Print each record below word for word.

Data provided:
---

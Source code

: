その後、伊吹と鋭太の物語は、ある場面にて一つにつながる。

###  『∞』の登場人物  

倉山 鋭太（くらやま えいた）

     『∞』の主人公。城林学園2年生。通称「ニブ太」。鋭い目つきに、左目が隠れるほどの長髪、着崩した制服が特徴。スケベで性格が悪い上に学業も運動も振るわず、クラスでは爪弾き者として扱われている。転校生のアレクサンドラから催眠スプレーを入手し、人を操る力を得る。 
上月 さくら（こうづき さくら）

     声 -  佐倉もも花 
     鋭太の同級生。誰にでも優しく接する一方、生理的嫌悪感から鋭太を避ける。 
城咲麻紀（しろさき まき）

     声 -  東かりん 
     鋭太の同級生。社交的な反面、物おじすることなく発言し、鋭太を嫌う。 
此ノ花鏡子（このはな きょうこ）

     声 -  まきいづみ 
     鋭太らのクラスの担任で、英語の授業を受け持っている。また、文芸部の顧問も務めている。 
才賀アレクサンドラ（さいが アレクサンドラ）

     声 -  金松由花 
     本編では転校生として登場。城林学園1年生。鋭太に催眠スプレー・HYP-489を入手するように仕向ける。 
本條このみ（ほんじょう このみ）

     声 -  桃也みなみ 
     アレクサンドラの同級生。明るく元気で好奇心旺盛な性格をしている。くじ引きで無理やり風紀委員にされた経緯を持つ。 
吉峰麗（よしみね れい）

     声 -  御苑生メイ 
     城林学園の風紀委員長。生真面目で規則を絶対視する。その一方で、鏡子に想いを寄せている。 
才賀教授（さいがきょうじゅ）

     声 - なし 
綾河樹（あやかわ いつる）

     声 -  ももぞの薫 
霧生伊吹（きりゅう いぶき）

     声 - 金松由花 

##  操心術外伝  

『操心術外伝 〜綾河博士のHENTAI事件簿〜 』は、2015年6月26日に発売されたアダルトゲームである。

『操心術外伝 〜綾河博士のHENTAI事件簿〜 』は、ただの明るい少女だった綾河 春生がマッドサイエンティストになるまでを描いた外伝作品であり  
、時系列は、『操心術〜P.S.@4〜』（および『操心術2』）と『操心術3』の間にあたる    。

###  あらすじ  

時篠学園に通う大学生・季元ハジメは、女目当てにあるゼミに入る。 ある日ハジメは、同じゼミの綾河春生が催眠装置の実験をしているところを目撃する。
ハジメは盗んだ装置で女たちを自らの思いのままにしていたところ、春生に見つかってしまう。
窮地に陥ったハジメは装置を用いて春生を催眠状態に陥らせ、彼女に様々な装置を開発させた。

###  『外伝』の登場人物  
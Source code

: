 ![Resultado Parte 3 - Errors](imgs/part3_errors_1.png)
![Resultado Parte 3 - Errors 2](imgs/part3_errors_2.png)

---

Solved problem:
Source code

:その後、伊吹と鋭太の物語は、ある場面にて一つにつながる。

###  『∞』の登場人物  

倉山 鋭太（くらやま えいた）

     『∞』の主人公。城林学園2年生。通称「ニブ太」。鋭い目つきに、左目が隠れるほどの長髪、着崩した制服が特徴。スケベで性格が悪い上に学業も運動も振るわず、クラスでは爪弾き者として扱われている。転校生のアレクサンドラから催眠スプレーを入手し、人を操る力を得る。 
上月 さくら（こうづき さくら）

     声 -  佐倉もも花 
     鋭太の同級生。誰にでも優しく接する一方、生理的嫌悪感から鋭太を避ける。 
城咲麻紀（しろさき まき）

     声 -  東かりん 
     鋭太の同級生。社交的な反面、物おじすることなく発言し、鋭太を嫌う。 
此ノ花鏡子（このはな きょうこ）

     声 -  まきいづみ 
     鋭太らのクラスの担任で、英語の授業を受け持っている。また、文芸部の顧問も務めている。 
才賀アレクサンドラ（さいが アレクサンドラ）

     声 -  金松由花 
     本編では転校生として登場。城林学園1年生。鋭太に催眠スプレー・HYP-489を入手するように仕向ける。 
本條このみ（ほんじょう このみ）

     声 -  桃也みなみ 
     アレクサンドラの同級生。明るく元気で好奇心旺盛な性格をしている。くじ引きで無理やり風紀委員にされた経緯を持つ。 
吉峰麗（よしみね れい）

     声 -  御苑生メイ 
     城林学園の風紀委員長。生真面目で規則を絶対視する。その一方で、鏡子に想いを寄せている。 
才賀教授（さいがきょうじゅ）

     声 - なし 
綾河樹（あやかわ いつる）

     声 -  ももぞの薫 
霧生伊吹（きりゅう いぶき）

     声 - 金松由花 

##  操心術外伝  

『操心術外伝 〜綾河博士のHENTAI事件簿〜 』は、2015年6月26日に発売されたアダルトゲームである。

『操心術外伝 〜綾河博士のHENTAI事件簿〜 』は、ただの明るい少女だった綾河 春生がマッドサイエンティストになるまでを描いた外伝作品であり  
、時系列は、『操心術〜P.S.@4〜』（および『操心術2』）と『操心術3』の間にあたる    。

###  あらすじ  

時篠学園に通う大学生・季元ハジメは、女目当てにあるゼミに入る。 ある日ハジメは、同じゼミの綾河春生が催眠装置の実験をしているところを目撃する。
ハジメは盗んだ装置で女たちを自らの思いのままにしていたところ、春生に見つかってしまう。
窮地に陥ったハジメは装置を用いて春生を催眠状態に陥らせ、彼女に様々な装置を開発させた。

###  『外伝』の登場人物  
Source code

: ![Resultado Parte 3 - Errors](imgs/part3_errors_1.png)
![Resultado Parte 3 - Errors 2](imgs/part3_errors_2.png)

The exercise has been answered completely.